All lines of the material that contain "Medium" must be copied out.

◆ **Data extracts**:
##############################

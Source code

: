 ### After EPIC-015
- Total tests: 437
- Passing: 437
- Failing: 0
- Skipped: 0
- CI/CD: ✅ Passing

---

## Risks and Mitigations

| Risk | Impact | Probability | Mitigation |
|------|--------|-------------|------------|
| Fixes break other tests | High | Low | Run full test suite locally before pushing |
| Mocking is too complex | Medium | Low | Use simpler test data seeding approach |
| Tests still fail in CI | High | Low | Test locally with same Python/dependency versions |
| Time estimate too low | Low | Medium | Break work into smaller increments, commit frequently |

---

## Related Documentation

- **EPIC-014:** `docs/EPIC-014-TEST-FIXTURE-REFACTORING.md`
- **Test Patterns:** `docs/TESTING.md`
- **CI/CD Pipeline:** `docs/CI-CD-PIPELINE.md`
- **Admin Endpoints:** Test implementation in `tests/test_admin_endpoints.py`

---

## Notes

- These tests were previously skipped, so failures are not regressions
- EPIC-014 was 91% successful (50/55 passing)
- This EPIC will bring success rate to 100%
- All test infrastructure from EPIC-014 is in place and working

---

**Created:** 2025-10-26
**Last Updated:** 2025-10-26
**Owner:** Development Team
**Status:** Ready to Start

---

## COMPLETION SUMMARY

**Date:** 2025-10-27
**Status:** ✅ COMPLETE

##############################

◆ **Output of the task**:
| Mocking is too complex | Medium | Low | Use simpler test data seeding approach |
| Time estimate too low | Low | Medium | Break work into smaller increments, commit frequently |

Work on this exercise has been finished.